Maintaining integrity across the strategy - implementation chain.

Strategic integrity or intent gets eroded as organisations progress through the strategy- implementation chain (see image above), particularly given the current client-consultancy dynamic. Somewhere along this journey, reality sets in, exposing the mismatch between strategy, design and practical delivery dynamics – which often occurs when handing off between agencies and other partners at various stages in the process.

Among the criticisms of brand consultancies are that they are too theoretical at the strategic end, too unrealistic at the creative end, and ill-equipped to fully tap into the potential of digital transformation. Brand owners end up with strategies that are more self-important than practical, an identity that cuts through but is unimplementable, or brand solutions that do not permeate through culture and operations.

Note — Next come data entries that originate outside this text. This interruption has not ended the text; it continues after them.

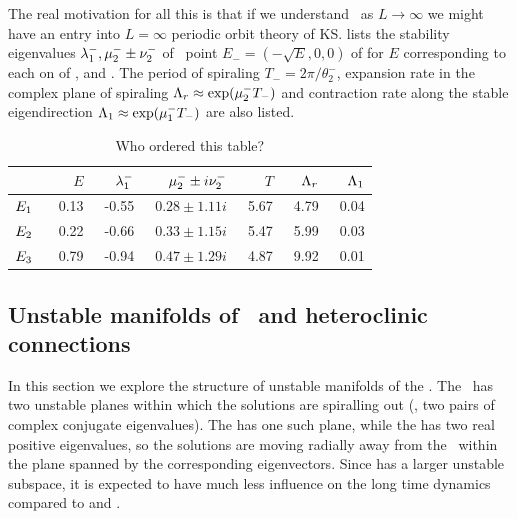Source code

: The real motivation for all this is that if we understand \eqva\ as
$L \to \infty$ we might have an entry into $L = \infty$ periodic orbit
theory of KS.
 lists the stability eigenvalues
$\eigExp[1]^-,\eigRe[2]^-\pm\eigIm[2]^-$
of \eqv\ point $E_{-}=(-\sqrt{E},0,0)$
of  for $E$ corresponding to each on of , 
 and  \eqva.
The period of spiraling $T_{-}=2\pi/\theta^-_2$, expansion
rate in the complex plane of spiraling
$\ExpaEig_r\approx\exp(\eigRe[2]^- T_-)$ and contraction
rate along the stable eigendirection
$\ExpaEig_1\approx\exp(\eigRe[1]^- T_-)$ are also listed.

\begin{table}[h!]
    \caption{Who ordered this table? }
\begin{center} \footnotesize
    \begin{tabular}{l|rrrrrr}
                & $E$   &$\eigExp[1]^-$ & $\eigRe[2]^-\pm i \eigIm[2]^-$   & $T$ & $\ExpaEig_r$  & $\ExpaEig_1$  \\ \hline
        $\EQV{1}\ $ &\ 0.13 &\ -0.55    &\ $0.28\pm1.11i$       &\ 5.67     &\ 4.79     &\ 0.04 \\ \hline
        $\EQV{2}\ $     &\ 0.22 &\ -0.66    &\ $0.33\pm1.15i$       &\ 5.47     &\ 5.99     &\ 0.03 \\ \hline
        $\EQV{3}\ $     &\ 0.79 &\ -0.94    &\ $0.47\pm1.29i$       &\ 4.87     &\ 9.92     &\ 0.01
    \end{tabular}
\end{center}
\label{tab:L22cminus}
\end{table}


\subsection{Unstable manifolds of \eqva\ and heteroclinic
connections}

In this section we explore the structure of unstable
manifolds of the {\eqva}.  The  \eqv\ has two unstable
planes within which the solutions are spiralling out (\ie, two
pairs of complex conjugate eigenvalues).  The  has one such plane,
while the  has two real positive eigenvalues, so the solutions are
moving radially away from the \eqv\ within the plane spanned
by the corresponding eigenvectors.  Since  has 
a larger unstable
subspace, it is expected to have much less influence on the
long time dynamics compared to  and .


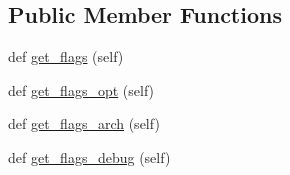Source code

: \subsection*{Public Member Functions}
\begin{DoxyCompactItemize}
\item 
def \hyperlink{classnumpy_1_1distutils_1_1fcompiler_1_1compaq_1_1CompaqVisualFCompiler_afa3e2ac56195b5699c42d32a46178d58}{get\+\_\+flags} (self)
\item 
def \hyperlink{classnumpy_1_1distutils_1_1fcompiler_1_1compaq_1_1CompaqVisualFCompiler_a296a7494057a0b37f61907cdd7f2e0ae}{get\+\_\+flags\+\_\+opt} (self)
\item 
def \hyperlink{classnumpy_1_1distutils_1_1fcompiler_1_1compaq_1_1CompaqVisualFCompiler_ae91b0dee616f4879136c871c513e473f}{get\+\_\+flags\+\_\+arch} (self)
\item 
def \hyperlink{classnumpy_1_1distutils_1_1fcompiler_1_1compaq_1_1CompaqVisualFCompiler_a615c368fba806f11829a52a6b067f29d}{get\+\_\+flags\+\_\+debug} (self)
\end{DoxyCompactItemize}
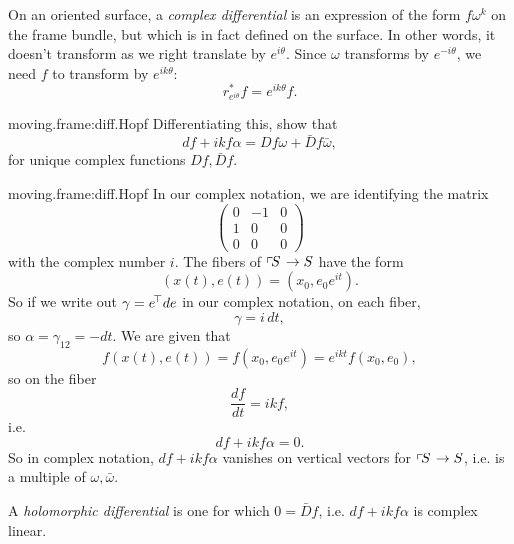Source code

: %
On an oriented surface, a \emph{complex differential} is an expression of the form \(f\omega^k\) on the frame bundle, but which is in fact defined on the surface.
In other words, it doesn't transform as we right translate by \(e^{i\theta}\).
Since \(\omega\) transforms by \(e^{-i\theta}\), we need \(f\) to transform by \(e^{ik\theta}\):
\[
r_{e^{i\theta}}^*f=e^{ik\theta}f.
\]
\begin{problem}{moving.frame:diff.Hopf}
Differentiating this, show that
\[
df+ikf\alpha=Df \omega + \bar{D}f \bar\omega,
\]  
for unique complex functions \(Df,\bar{D}f\).
\end{problem}
\begin{answer}{moving.frame:diff.Hopf}
In our complex notation, we are identifying the matrix
\[
\begin{pmatrix}
0 & -1 & 0 \\
1 &  0 & 0 \\
0 & 0 & 0
\end{pmatrix}
\]
with the complex number \(i\).
The fibers of \(\left\ulcorner\!S\right. \to S\) have the form
\[
(x(t),e(t))=(x_0,e_0e^{it}).
\]
So if we write out \(\gamma=e^{\!\top}de\) in our complex notation,
on each fiber,
\[
\gamma=i \, dt,
\]
so \(\alpha=\gamma_{12}=-dt\).
We are given that
\[
f(x(t),e(t))=f(x_0,e_0e^{it})=e^{ikt}f(x_0,e_0),
\]
so on the fiber
\[
\frac{df}{dt}=ikf,
\]
i.e.
\[
df+ikf\alpha=0.
\]
So in complex notation, \(df+ikf\alpha\) vanishes on vertical vectors for \(\left\ulcorner\!S\right. \to S\), i.e. is a multiple of \(\omega,\bar\omega\).
\end{answer}
A \emph{holomorphic differential} is one for which \(0=\bar{D}f\), i.e. \(df+ikf\alpha\) is complex linear.

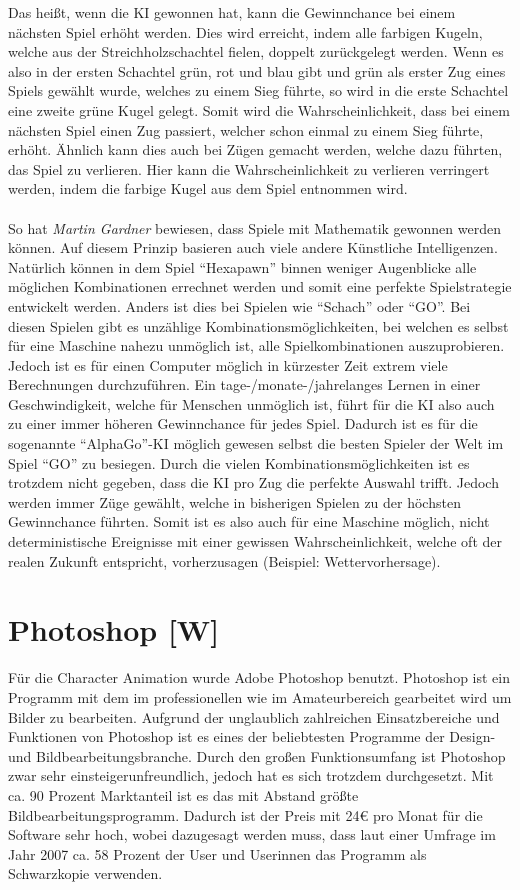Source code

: Das heißt, wenn die KI gewonnen hat, kann die Gewinnchance bei einem nächsten Spiel erhöht werden. Dies wird erreicht, indem alle farbigen Kugeln, welche aus der Streichholzschachtel fielen, doppelt zurückgelegt werden. Wenn es also in der ersten Schachtel grün, rot und blau gibt und grün als erster Zug eines Spiels gewählt wurde, welches zu einem Sieg führte, so wird in die erste Schachtel eine zweite grüne Kugel gelegt. Somit wird die Wahrscheinlichkeit, dass bei einem nächsten Spiel einen Zug passiert, welcher schon einmal zu einem Sieg führte, erhöht. Ähnlich kann dies auch bei Zügen gemacht werden, welche dazu führten, das Spiel zu verlieren. Hier kann die Wahrscheinlichkeit zu verlieren verringert werden, indem die farbige Kugel aus dem Spiel entnommen wird.\\
\\
So hat \textit{Martin Gardner} bewiesen, dass Spiele mit Mathematik gewonnen werden können. Auf diesem Prinzip basieren auch viele andere Künstliche Intelligenzen. Natürlich können in dem Spiel ``Hexapawn'' binnen weniger Augenblicke alle möglichen Kombinationen errechnet werden und somit eine perfekte Spielstrategie entwickelt werden. Anders ist dies bei Spielen wie ``Schach'' oder ``GO''. Bei diesen Spielen gibt es unzählige Kombinationsmöglichkeiten, bei welchen es selbst für eine Maschine nahezu unmöglich ist, alle Spielkombinationen auszuprobieren. Jedoch ist es für einen Computer möglich in kürzester Zeit extrem viele Berechnungen durchzuführen. Ein tage-/monate-/jahrelanges Lernen in einer Geschwindigkeit, welche für Menschen unmöglich ist, führt für die KI also auch zu einer immer höheren Gewinnchance für jedes Spiel. Dadurch ist es für die sogenannte ``AlphaGo''-KI möglich gewesen selbst die besten Spieler der Welt im Spiel ``GO'' zu besiegen. Durch die vielen Kombinationsmöglichkeiten ist es trotzdem nicht gegeben, dass die KI pro Zug die perfekte Auswahl trifft. Jedoch werden immer Züge gewählt, welche in bisherigen Spielen zu der höchsten Gewinnchance führten. Somit ist es also auch für eine Maschine möglich, nicht deterministische Ereignisse mit einer gewissen Wahrscheinlichkeit, welche oft der realen Zukunft entspricht, vorherzusagen (Beispiel: Wettervorhersage).

\newpage
\section{Photoshop [W]}
Für die Character Animation wurde Adobe Photoshop benutzt. Photoshop ist ein Programm mit dem
im professionellen wie im Amateurbereich gearbeitet wird um Bilder zu bearbeiten.
Aufgrund der unglaublich zahlreichen Einsatzbereiche und Funktionen von Photoshop ist es
eines der beliebtesten Programme der Design- und Bildbearbeitungsbranche.
Durch den großen Funktionsumfang ist Photoshop zwar sehr einsteigerunfreundlich, jedoch
hat es sich trotzdem durchgesetzt. Mit ca. 90 Prozent Marktanteil ist es das mit Abstand größte
Bildbearbeitungsprogramm. Dadurch ist der Preis mit 24€ pro Monat für die Software sehr hoch, wobei dazugesagt werden muss,
dass laut einer Umfrage im Jahr 2007 ca. 58 Prozent der User und Userinnen das Programm als Schwarzkopie verwenden.

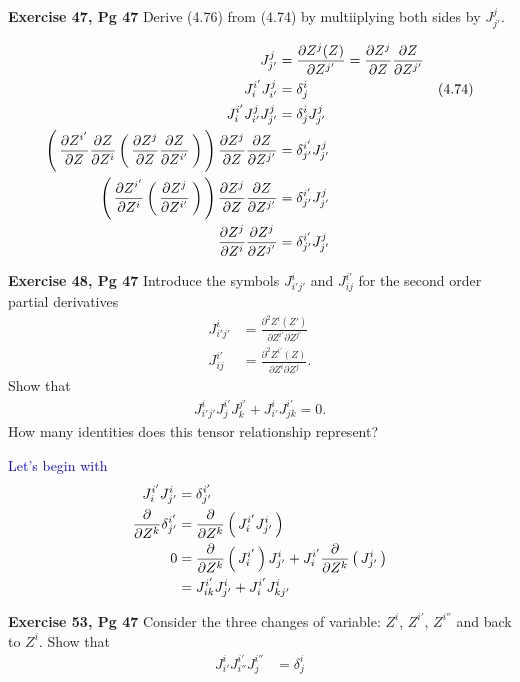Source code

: \documentclass[12pt,a4paper]{report}
\newcommand{\BLUE}[1]{\textcolor{blue}{#1}}
\begin{document}
\begin{description}
	\item \textbf{Exercise 47, Pg 47} Derive (4.76) from (4.74) by multiiplying both sides by $J_{j'}^j$.
	
	\BLUE{
	\begin{align*}
		J_{j'}^j &= \PART{Z^{j}(Z)}{Z^{j'}} = \PART{Z^j}{Z}\PART{Z}{Z^{j'}}\\
		J_i^{i'}J_{i'}^j&= \delta^{i}_{j} & (4.74) \\
		J_i^{i'}J_{i'}^jJ_{j'}^j &= \delta^{i}_{j}J_{j'}^j \\
		\PAREN{\PART{Z^{i'}}{Z}\PART{Z}{Z^i}\PAREN{\PART{Z^j}{Z}\PART{Z}{Z^{i'}}}}\PART{Z^j}{Z}\PART{Z}{Z^{j'}} &= \delta^{i'}_{j'}J_{j'}^j \\
		\PAREN{\PART{Z^{i'}}{Z^i}\PAREN{\PART{Z^j}{Z^{i'}}}}\PART{Z^j}{Z}\PART{Z}{Z^{j'}} &= \delta^{i'}_{j'}J_{j'}^j \\
		\PART{Z^j}{Z^i}\PART{Z^j}{Z^{j'}} &= \delta^{i'}_{j'}J_{j'}^j
	\end{align*}
	}
	
	\item \textbf{Exercise 48, Pg 47} Introduce the symbols $J_{i'j'}^i$ and $J_{ij}^{i'}$ for the second order partial derivatives
	\begin{align*}
		J_{i'j'}^i &= \frac{\partial^2 Z^i(Z')}{\partial Z^{i'}\partial Z^{j'}}\\
		J_{ij}^{i'} &= \frac{\partial^2 Z^{i'}(Z)}{\partial Z^{i}\partial Z^{j}}.
	\end{align*}Show that
	\begin{align*}
		J_{i'j'}^iJ_j^{i'}J_k^{j'}+J_{i'}^iJ_{jk}^{i'}=0.
\end{align*}	 How many identities does this tensor relationship represent?
	
	\BLUE{Let's begin with 
	\begin{align*}
		J_i^{i'}J_{j'}^i &=\delta_{j'}^{i'} \\
		\frac{\partial}{\partial Z^k}\delta_{j'}^{i'} &=\frac{\partial}{\partial Z^k}\PAREN{J_i^{i'}J_{j'}^i} \\
		0 &= \frac{\partial}{\partial Z^k}\PAREN{J_i^{i'}}J_{j'}^i + J_i^{i'}\frac{\partial}{\partial Z^k}\PAREN{J_{j'}^i}\\
		&= J_{ik}^{i'}J_{j'}^i+J_i^{i'}J_{kj'}^i
	\end{align*}
	}
	
	\newcommand{\JJJ}[2]{J^{#1}_{#2}}
	\newcommand{\JJJJ}[2]{\frac{\partial Z^{#1}(Z)}{\partial Z^{#2}}}
	\item \textbf{Exercise 53, Pg 47} Consider the three changes of variable: $Z^i$, $Z^{i'}$, $Z^{i''}$ and back to $Z^i$.  Show that
	\begin{align*}
		\JJJ{i}{i'}\JJJ{i'}{i''}\JJJ{i''}{j}	&= \delta^i_j
	\end{align*}
	

\end{description}
\end{document}
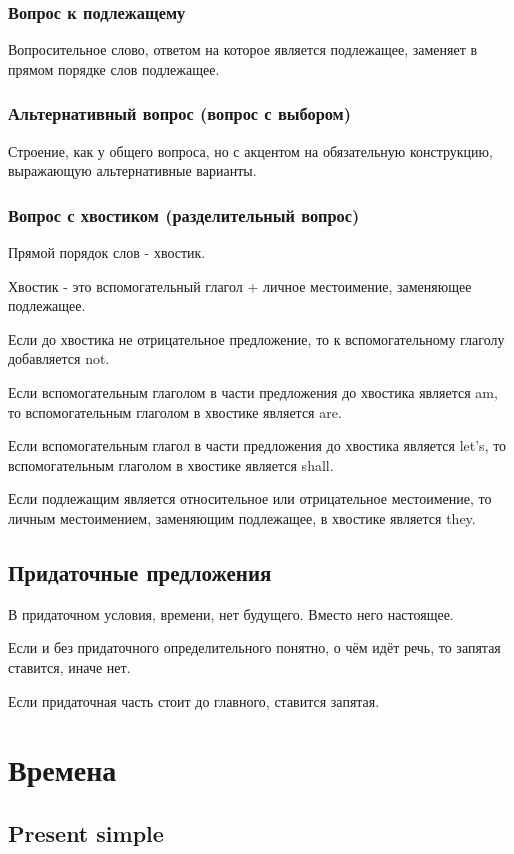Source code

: \documentclass[oneside]{book}
\begin{document}
\subsection{Вопрос к подлежащему}
Вопросительное слово, ответом на которое является подлежащее,
заменяет в прямом порядке слов подлежащее.

\subsection{Альтернативный вопрос (вопрос с выбором)}
Строение, как у общего вопроса, но с акцентом на обязательную конструкцию,
выражающую альтернативные варианты.

\subsection{Вопрос с хвостиком (разделительный вопрос)}
Прямой порядок слов - хвостик.

Хвостик - это вспомогательный глагол + личное местоимение, заменяющее подлежащее.

Если до хвостика не отрицательное предложение, то
к вспомогательному глаголу добавляется not.

Если вспомогательным глаголом в части предложения до хвостика является am,
то вспомогательным глаголом в хвостике является are.

Если вспомогательным глагол в части предложения до хвостика является let's,
то вспомогательным глаголом в хвостике является shall.

Если подлежащим является относительное или отрицательное местоимение,
то личным местоимением, заменяющим подлежащее, в хвостике является they.

\section{Придаточные предложения}
В придаточном условия, времени, нет будущего. Вместо него настоящее.

Если и без придаточного определительного понятно, о чём идёт речь,
то запятая ставится, иначе нет.

Если придаточная часть стоит до главного, ставится запятая.

\chapter{Времена}
\section{Present simple}
\end{document}

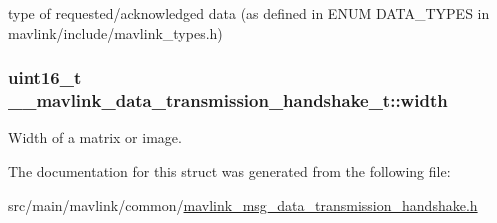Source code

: type of requested/acknowledged data (as defined in E\+N\+U\+M D\+A\+T\+A\+\_\+\+T\+Y\+P\+E\+S in mavlink/include/mavlink\+\_\+types.\+h) 

\hypertarget{struct____mavlink__data__transmission__handshake__t_a6550eca37edfa6254a10b0900ed591ac}{
\subsubsection[{width}]{\setlength{\rightskip}{0pt plus 5cm}uint16\+\_\+t \+\_\+\+\_\+mavlink\+\_\+data\+\_\+transmission\+\_\+handshake\+\_\+t\+::width}}\label{struct____mavlink__data__transmission__handshake__t_a6550eca37edfa6254a10b0900ed591ac}


Width of a matrix or image. 



The documentation for this struct was generated from the following file\+:\begin{DoxyCompactItemize}
\item 
src/main/mavlink/common/\hyperlink{mavlink__msg__data__transmission__handshake_8h}{mavlink\+\_\+msg\+\_\+data\+\_\+transmission\+\_\+handshake.\+h}\end{DoxyCompactItemize}
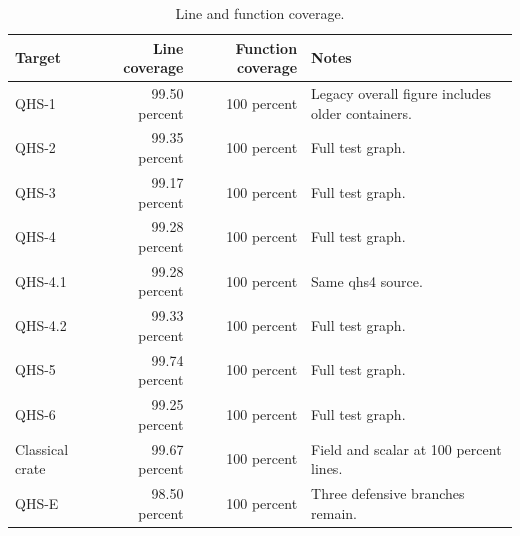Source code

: \documentclass[11pt,a4paper]{article}
\theoremstyle{remark}
\begin{document}
\begin{table}[ht]
\centering
\caption{Line and function coverage.}
\label{tab:coverage}
\small
\begin{tabularx}{\textwidth}{@{}l r r X@{}}
\toprule
Target & Line coverage & Function coverage & Notes\\
\midrule
QHS-1 & 99.50 percent & 100 percent & Legacy overall figure includes older containers.\\
QHS-2 & 99.35 percent & 100 percent & Full test graph.\\
QHS-3 & 99.17 percent & 100 percent & Full test graph.\\
QHS-4 & 99.28 percent & 100 percent & Full test graph.\\
QHS-4.1 & 99.28 percent & 100 percent & Same qhs4 source.\\
QHS-4.2 & 99.33 percent & 100 percent & Full test graph.\\
QHS-5 & 99.74 percent & 100 percent & Full test graph.\\
QHS-6 & 99.25 percent & 100 percent & Full test graph.\\
Classical crate & 99.67 percent & 100 percent & Field and scalar at 100 percent lines.\\
QHS-E & 98.50 percent & 100 percent & Three defensive branches remain.\\
\bottomrule
\end{tabularx}
\end{table}
\end{document}
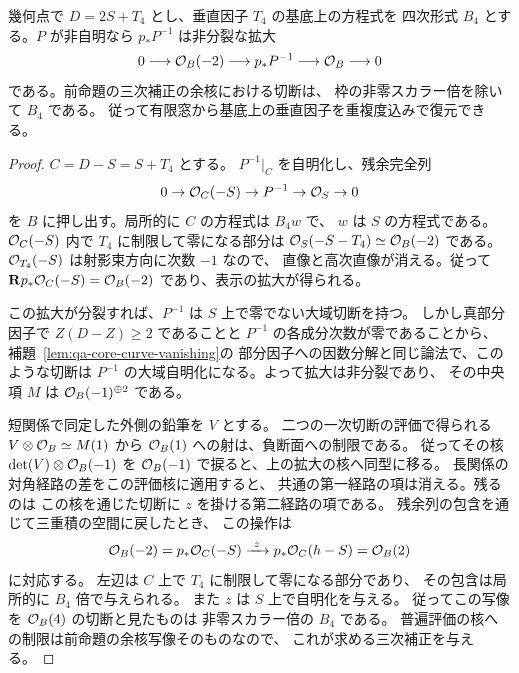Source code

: \begin{corollary}[重複負断面の四次形式の復元]
\label{cor:qa-avatar-double-negative-quartic}
幾何点で $D=2S+T_4$ とし、垂直因子 $T_4$ の基底上の方程式を
四次形式 $B_4$ とする。$P$ が非自明なら
$p_*P^{-1}$ は非分裂な拡大
\[
 0\longrightarrow\mathcal O_B(-2)\longrightarrow p_*P^{-1}
                 \longrightarrow\mathcal O_B\longrightarrow0
\]
である。前命題の三次補正の余核における切断は、
枠の非零スカラー倍を除いて $B_4$ である。
従って有限窓から基底上の垂直因子を重複度込みで復元できる。
\end{corollary}
\begin{proof}
$C=D-S=S+T_4$ とする。
$P^{-1}|_C$ を自明化し、残余完全列
\[
 0\to\mathcal O_C(-S)\to P^{-1}\to\mathcal O_S\to0
\]
を $B$ に押し出す。局所的に $C$ の方程式は $B_4w$ で、
$w$ は $S$ の方程式である。
$\mathcal O_C(-S)$ 内で $T_4$ に制限して零になる部分は
$\mathcal O_S(-S-T_4)\simeq\mathcal O_B(-2)$ である。
$\mathcal O_{T_4}(-S)$ は射影束方向に次数 $-1$ なので、
直像と高次直像が消える。従って
$\mathbf Rp_*\mathcal O_C(-S)=\mathcal O_B(-2)$ であり、表示の拡大が得られる。

この拡大が分裂すれば、$P^{-1}$ は $S$ 上で零でない大域切断を持つ。
しかし真部分因子で $Z(D-Z)\ge2$ であることと
$P^{-1}$ の各成分次数が零であることから、
補題~\ref{lem:qa-core-curve-vanishing}の
部分因子への因数分解と同じ論法で、このような切断は
$P^{-1}$ の大域自明化になる。よって拡大は非分裂であり、
その中央項 $M$ は $\mathcal O_B(-1)^{\oplus2}$ である。

短関係で同定した外側の鉛筆を $V$ とする。
二つの一次切断の評価で得られる $V\otimes\mathcal O_B\simeq M(1)$
から $\mathcal O_B(1)$ への射は、負断面への制限である。
従ってその核 $\det(V)\otimes\mathcal O_B(-1)$ を
$\mathcal O_B(-1)$ で捩ると、上の拡大の核へ同型に移る。
長関係の対角経路の差をこの評価核に適用すると、
共通の第一経路の項は消える。残るのは
この核を通じた切断に $z$ を掛ける第二経路の項である。
残余列の包含を通じて三重積の空間に戻したとき、
この操作は
\[
 \mathcal O_B(-2)=p_*\mathcal O_C(-S)
     \xrightarrow{\ z\ }p_*\mathcal O_C(h-S)=\mathcal O_B(2)
\]
に対応する。
左辺は $C$ 上で $T_4$ に制限して零になる部分であり、
その包含は局所的に $B_4$ 倍で与えられる。
また $z$ は $S$ 上で自明化を与える。
従ってこの写像を $\mathcal O_B(4)$ の切断と見たものは
非零スカラー倍の $B_4$ である。
普遍評価の核への制限は前命題の余核写像そのものなので、
これが求める三次補正を与える。
\end{proof}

Brand implementation planning and execution are elements that require a lot of heavy lifting but are critical in embedding a new brand strategy. When planned well in advance and integrated into the brand development process, strategic brand implementation can result in more effective brand strategy at the front-end, higher efficiency, reduction in wastage and brand assets that deliver real utility and value for brand owners. It means that a better brand experience can be delivered to their customers and stakeholders easier, faster and cheaper.

Against a backdrop of economic uncertainty and expectations of higher performance, organisations can’t afford to have their brands operating as passive assets. But the process of turning brand into a competitive advantage is one that goes beyond theory and ideas – it requires strategic implementable planning to deliver the desired experience without compromising the integrity of great brand ideas.